Thursday, July 11, 2019

AHF to PBMs: Stop the Pharmacy Fee Rip-Off!

AIDS Healthcare Foundation (AHF), which operates specialty pharmacies in a dozen states that serve the needs of HIV and AIDS patients, has signed on to a letter to key members of the United States Senate Finance Committee asking that they include pharmacy DIR fee reform (Direct and Indirect Remuneration) in the Senate’s pending package of drug pricing legislation.

DIR fees are fees that pharmacy benefits managers (PBM) assess on pharmacies for purportedly failing to meet quality measures that many pharmacies believe are arbitrary, anticompetitive and unlawful.

After the Center for Medicare and Medicaid Services (CMS) recently missed an opportunity to include an administrative fix to DIR fees when the agency finalized and modernized Part D rules and guidelines (CMS-4180-P rule), AHF joined more than 200 other pharmacy stakeholder groups, pharmacists and patient advocacy organizations—including many independent pharmacies and other specialty pharmacies—in signing on to the letter, spearheaded by the National Community Pharmacists Association (NCPA), and addressed to Senate Finance Chair Chuck Grassley (R-IA) and Ranking Member Ron Wyden (D-OR).

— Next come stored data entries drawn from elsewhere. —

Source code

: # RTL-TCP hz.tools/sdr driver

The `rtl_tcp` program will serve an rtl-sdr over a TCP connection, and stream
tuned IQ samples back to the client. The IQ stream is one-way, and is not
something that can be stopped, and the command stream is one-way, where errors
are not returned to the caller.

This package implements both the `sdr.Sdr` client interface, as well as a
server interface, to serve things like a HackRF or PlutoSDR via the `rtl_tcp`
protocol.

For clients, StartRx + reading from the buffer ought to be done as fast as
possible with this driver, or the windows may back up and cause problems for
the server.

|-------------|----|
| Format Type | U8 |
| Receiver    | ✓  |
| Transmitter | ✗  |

In their letter, the groups note that “…DIR fees on pharmacies participating in Part D grew by 45,000 percent between 2010 and 2017,” and that the “…increase is unacceptable and unsustainable and it creates uncertainly not only for community pharmacies, but also for the patients who rely on Part D prescription drugs.”

AHF and many independent pharmacies believe that PBMs are not creating or applying DIR fees in good faith.

“The fees are an underhanded way for PBMs to drive competing, often smaller or specialty pharmacies out of business and then take the business to themselves and their own pharmacies,” said Laura Boudreau, Chief of Operations/Risk Management and Quality Improvement for AHF. “We support using legitimate quality measures to incentivize pharmacies to provide excellent care to patients, but that is not what these fees do. The standards are vague and mysteriously applied – often many months or even a year after the fact. These clawbacks sometimes mean pharmacies are paid less than the cost of the drugs. Some quality measures make no sense when applied to pharmacies—especially pharmacies like AHF’s that serve a special needs population. As more small and specialty pharmacies are driven out of business by these oppressive practices, patients—especially those with chronic conditions like HIV—are harmed because they lose their trusted pharmacist. They are often forced into faceless PBM pharmacy constructs that are not knowledgeable about or sensitive to patients’ needs.”

AHF, which operates 48 individual AHF Pharmacy locations, not only provides access to life-saving HIV/AIDS medications, but its pharmacists and pharmacy techs also counsel patients to promote adherence to their medications in an effort to improve patients’ health outcomes.

The groups’ letter to Sens. Grassley and Wyden concluded “If CMS will not act then Congress must.”